Definition: Sasha Graham says sevens represent mystery. Yeah, I think it’s pretty clear at this point her numerological themes were not ones that were guiding Pamela when she was drawing the cards. Waite says the Seven of Wands represents valor, being assailed and outnumbered, and positional advantage.
Detail: What is the Elsewhere Tarot presenting?
A top-down view of a desk, with a loose manuscript on it, seven pens arrayed, and a cup of coffee. No computer. Hmm. Pens as wands. Writing as the medium of purpose and desire. This is the “Elsewhere” tarot. It’s about worlds. Pens as a tool of making worlds. The loose manuscript isn’t something being read. It’s something being worked on. Words as a tool of making worlds.
Day: I very much resonate with the idea of words as the essence of what makes worlds. The words as I play journaling games make the real imaginal worlds of the experiences I have in them and things I do.
Discovery: What’s on Pamela’s Seven of Wands? A dude backed against the edge of a precipice, defending himself with his living wand against six living wands with unseen wielders coming at him.

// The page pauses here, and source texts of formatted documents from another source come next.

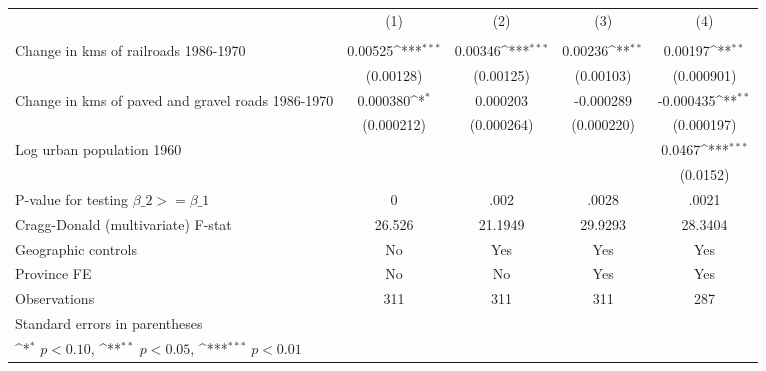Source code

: {
\def\sym#1{\ifmmode^{#1}\else\(^{#1}\)\fi}
\begin{tabular}{l*{4}{c}}
\hline\hline
                &\multicolumn{1}{c}{(1)}&\multicolumn{1}{c}{(2)}&\multicolumn{1}{c}{(3)}&\multicolumn{1}{c}{(4)}\\
                &\multicolumn{1}{c}{}&\multicolumn{1}{c}{}&\multicolumn{1}{c}{}&\multicolumn{1}{c}{}\\
\hline
Change in kms of railroads 1986-1970&  0.00525\sym{***}&  0.00346\sym{***}&  0.00236\sym{**} &  0.00197\sym{**} \\
                &(0.00128)         &(0.00125)         &(0.00103)         &(0.000901)         \\
[1em]
Change in kms of paved and gravel roads 1986-1970& 0.000380\sym{*}  & 0.000203         &-0.000289         &-0.000435\sym{**} \\
                &(0.000212)         &(0.000264)         &(0.000220)         &(0.000197)         \\
[1em]
Log urban population 1960&                  &                  &                  &   0.0467\sym{***}\\
                &                  &                  &                  & (0.0152)         \\
\hline
P-value for testing $\beta\_{2} >= \beta\_{1}$&        0         &     .002         &    .0028         &    .0021         \\
Cragg-Donald (multivariate) F-stat&   26.526         &  21.1949         &  29.9293         &  28.3404         \\
Geographic controls&       No         &      Yes         &      Yes         &      Yes         \\
Province FE     &       No         &       No         &      Yes         &      Yes         \\
Observations    &      311         &      311         &      311         &      287         \\
\hline\hline
\multicolumn{5}{l}{\footnotesize Standard errors in parentheses}\\
\multicolumn{5}{l}{\footnotesize \sym{*} \(p<0.10\), \sym{**} \(p<0.05\), \sym{***} \(p<0.01\)}\\
\end{tabular}
}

Pamela’s Seven of Pentacles shows a farmer with a bumper crop, and I wrote about his body language and facial expression showing his weariness and self-doubt about how he’d traded his time and work for the crop. Does the guy here on the Seven of Wands also look doubtful? He certainly looks concerned, and defensive. Is the guy on the Seven of Pentacles right to doubt? Yes. Is this guy on the Seven of Wands right to doubt? Yes. He’s up against a precipice, and outnumbered.
I really don’t see how the RWS Seven of Pentacles means valor, vantage, and success like Waite says. I don’t get that vibe from it at all. Card after card it feels like he’s imposing some meaning that suits him on something Pamela drew with a different assertion.
I am coming to think of the cards as barriers. The self-doubt of the farmer on the Seven of Pentacles is a barrier. It’s keeping him trapped in the activity of farming and selling, the commodification of his time, rather than the pursuit of his truer purpose (whatever it might be) that he feels. The situation of the dude on the Seven of Wands is a barrier. He is on his own, and opposed by a cohort with their own living wands.
Is this the progression of the Minor Arcana? The suits are things we need to cohere in ourselves to attain who we should be, and the cards are barriers that may oppose us on the way. It’s brilliant by Pamela, if so. I’m eager to see how it plays out.
There are no barriers outside of the temporal world. Time. Death. Cycles. Cohering the suits in ourselves is attaining who we should be and transcending the barriers.